La isla está bajo una amenaza que, según el presidente Miguel Díaz‑Canel, no puede subestimarse. En el acto conmemorativo del 65.º aniversario del carácter socialista de la Revolución cubana, el mandatario calificó el contexto actual como “absolutamente desafiante” y señaló que entre las “serias amenazas” se incluye la “agresión militar” de Estados Unidos.
El presidente cubano recordó el intento de invasión de Bahía de Cochinos (1961) y, a la luz de un reporte publicado por USA Today la víspera, advirtió que el Pentágono estaría intensificando sus planes de intervención militar en Cuba, a la espera de órdenes directas del presidente estadounidense Donald Trump.

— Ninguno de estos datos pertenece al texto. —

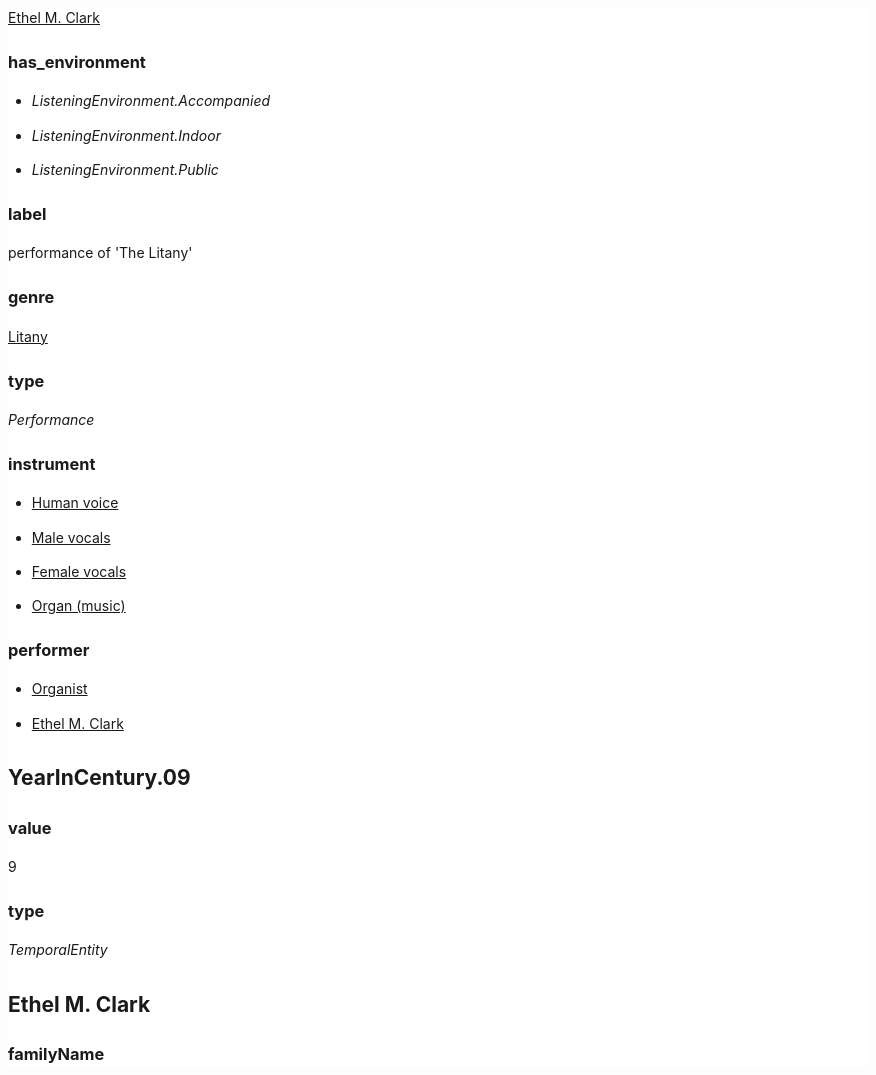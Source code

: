 
[Ethel M. Clark](#Ethel-M.-Clark)

### has_environment

 - *ListeningEnvironment.Accompanied*

 - *ListeningEnvironment.Indoor*

 - *ListeningEnvironment.Public*

### label


performance of 'The Litany'

### genre


[Litany](#Litany)

### type


*Performance*

### instrument

 - [Human voice](#Human-voice)

 - [Male vocals](#Male-vocals)

 - [Female vocals](#Female-vocals)

 - [Organ (music)](#Organ-(music))

### performer

 - [Organist](#Organist)

 - [Ethel M. Clark](#Ethel-M.-Clark)

## YearInCentury.09

### value


9

### type


*TemporalEntity*

## Ethel M. Clark

### familyName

Ante esta supuesta intención, Díaz‑Canel exhortó a los cubanos a “estar listos” para combatir una posible invasión y a prepararse para la guerra, describiendo a Cuba como “un Estado amenazado que no se rinde, que resiste, crea”.
El discurso también se centró en el bloqueo económico impuesto por EE. UU. durante más de seis décadas, al que el gobierno cubano denomina “agresión multidimensional” y “genocida”. Según Díaz‑Canel, el bloqueo es el “primer causante” de la profunda crisis que atraviesa la isla, agravada por la contracción del PIB –más del 15 % entre 2020 y 2025– y el bloqueo petrolero que paraliza gran parte de la actividad económica estatal.
Expertos y economistas independientes coinciden en que la crisis cubana es estructural y sistémica, producto de la combinación de sanciones estadounidenses y políticas económicas fallidas. Washington, por su parte, presiona a La Habana para que implemente reformas, aunque hasta la fecha no se han registrado avances significativos.
El presidente estadounidense Donald Trump, en declaraciones recientes, indicó que podría enfocarse en Cuba una vez concluida la guerra con Irán, lo que añade incertidumbre a la ya tensa relación bilateral.